FIFO (First In, First Out) is an inventory management method where the oldest stock received is the first stock sold or used.
Why FIFO Matters
FIFO helps businesses maintain accuracy, freshness, and financial clarity. It allows teams to understand:
- How stock flows through the system — oldest units move first
- How inventory ageing is controlled to prevent obsolescence
- How financial reporting stays aligned to real costs
- How operational processes minimise waste
- How stock valuation reflects true economic conditions
FIFO is especially important for products with expiry, seasonality, or fast‑changing trends.
How FIFO Works
FIFO is applied through operational and system‑driven rules:
- Receipts are timestamped so the system knows which stock arrived first
- Picking logic prioritises older units
- Valuation uses earlier costs first when calculating COGS
- Stock rotation processes ensure physical alignment in warehouses
- Reporting reflects the cost of earlier batches rather than newer ones
Example: If a warehouse receives 500 units in January and 500 more in February, FIFO ensures the January stock is sold first, even if the February batch was cheaper or more expensive.
Common Use Cases
- Inventory valuation for accounting and reporting
- Warehouse operations to reduce ageing and waste
- Demand forecasting using accurate stock flow
- Replenishment planning based on true depletion rates
- Quality control for perishable or regulated products
- Seasonal stock management to avoid outdated inventory
Related Terms
- LIFO (Last In, First Out)
- Inventory Turnover
- Stock Ageing
- COGS
- Replenishment
- Inventory Accuracy
What FIFO Really Tells Us
FIFO reveals the tempo of a business’s inventory, how quickly products move, how well stock is managed, and how closely operations mirror customer demand.

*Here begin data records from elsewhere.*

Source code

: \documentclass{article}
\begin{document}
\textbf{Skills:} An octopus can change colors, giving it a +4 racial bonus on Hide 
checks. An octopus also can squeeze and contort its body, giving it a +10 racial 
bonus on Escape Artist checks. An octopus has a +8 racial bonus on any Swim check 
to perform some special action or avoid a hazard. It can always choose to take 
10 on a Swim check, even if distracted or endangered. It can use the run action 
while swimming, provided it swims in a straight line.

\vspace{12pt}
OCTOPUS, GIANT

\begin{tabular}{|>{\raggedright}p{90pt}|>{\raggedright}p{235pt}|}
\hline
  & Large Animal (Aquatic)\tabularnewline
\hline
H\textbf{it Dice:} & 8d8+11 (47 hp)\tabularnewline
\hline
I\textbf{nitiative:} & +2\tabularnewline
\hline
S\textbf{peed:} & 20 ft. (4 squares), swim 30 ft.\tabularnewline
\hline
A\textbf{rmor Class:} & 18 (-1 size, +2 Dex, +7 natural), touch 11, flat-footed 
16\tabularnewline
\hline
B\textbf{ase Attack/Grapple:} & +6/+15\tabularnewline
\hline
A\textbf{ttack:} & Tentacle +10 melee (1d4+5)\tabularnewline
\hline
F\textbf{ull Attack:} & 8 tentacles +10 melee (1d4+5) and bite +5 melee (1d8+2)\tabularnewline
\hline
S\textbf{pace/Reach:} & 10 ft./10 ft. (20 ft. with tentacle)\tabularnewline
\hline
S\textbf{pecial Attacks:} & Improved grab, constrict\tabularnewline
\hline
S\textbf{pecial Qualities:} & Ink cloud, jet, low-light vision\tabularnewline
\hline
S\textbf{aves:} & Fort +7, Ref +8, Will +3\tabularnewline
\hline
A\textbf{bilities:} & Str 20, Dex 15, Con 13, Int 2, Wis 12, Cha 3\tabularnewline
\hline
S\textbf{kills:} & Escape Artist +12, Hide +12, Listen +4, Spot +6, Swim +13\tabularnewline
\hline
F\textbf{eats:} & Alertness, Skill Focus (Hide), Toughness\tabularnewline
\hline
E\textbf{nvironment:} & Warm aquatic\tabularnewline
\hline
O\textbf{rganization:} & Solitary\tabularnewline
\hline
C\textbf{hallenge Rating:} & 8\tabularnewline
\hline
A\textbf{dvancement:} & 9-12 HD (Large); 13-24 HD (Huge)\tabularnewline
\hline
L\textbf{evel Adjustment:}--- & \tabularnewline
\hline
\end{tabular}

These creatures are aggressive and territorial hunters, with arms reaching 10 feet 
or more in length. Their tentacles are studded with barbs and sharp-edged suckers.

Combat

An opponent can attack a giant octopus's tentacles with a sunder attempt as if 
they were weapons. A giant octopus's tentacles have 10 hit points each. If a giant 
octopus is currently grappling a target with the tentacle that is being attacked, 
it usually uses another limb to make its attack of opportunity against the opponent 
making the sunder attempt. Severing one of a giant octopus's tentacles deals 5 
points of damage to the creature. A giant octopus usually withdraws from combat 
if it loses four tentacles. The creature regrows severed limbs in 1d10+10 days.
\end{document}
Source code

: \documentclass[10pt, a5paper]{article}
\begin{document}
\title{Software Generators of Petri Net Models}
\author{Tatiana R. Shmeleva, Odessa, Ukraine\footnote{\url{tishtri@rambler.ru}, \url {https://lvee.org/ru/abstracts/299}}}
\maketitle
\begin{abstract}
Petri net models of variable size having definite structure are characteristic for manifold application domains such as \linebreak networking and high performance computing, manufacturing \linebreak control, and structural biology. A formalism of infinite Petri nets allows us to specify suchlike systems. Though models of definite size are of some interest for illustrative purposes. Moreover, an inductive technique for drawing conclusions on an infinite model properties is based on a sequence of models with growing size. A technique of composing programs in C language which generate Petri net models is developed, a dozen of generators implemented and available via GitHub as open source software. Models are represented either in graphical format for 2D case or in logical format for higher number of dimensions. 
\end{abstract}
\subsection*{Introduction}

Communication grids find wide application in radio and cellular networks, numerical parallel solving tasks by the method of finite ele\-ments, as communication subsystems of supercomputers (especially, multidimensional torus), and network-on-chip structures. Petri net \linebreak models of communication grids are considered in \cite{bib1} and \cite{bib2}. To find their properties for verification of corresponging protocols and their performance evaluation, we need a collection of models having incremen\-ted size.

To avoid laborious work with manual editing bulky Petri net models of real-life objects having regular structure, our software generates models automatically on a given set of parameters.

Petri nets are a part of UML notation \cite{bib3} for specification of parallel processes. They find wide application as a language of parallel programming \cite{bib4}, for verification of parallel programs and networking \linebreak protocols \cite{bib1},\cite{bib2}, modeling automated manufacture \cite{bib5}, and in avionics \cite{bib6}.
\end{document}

What makes FIFO especially insightful is how it connects the physical world to the financial one. It shows how decisions made months earlier, buying depth, timing, cost negotiations, play out in today’s margins and tomorrow’s stock health. It’s a reminder that inventory isn’t static; it’s an evolving system.
FIFO reflects a commitment to using what you have responsibly, valuing accuracy over convenience, and keeping the flow of stock honest. When teams treat FIFO not as a rule but as a lens, they gain a clearer sense of how well their inventory is working and where the story is starting to drift.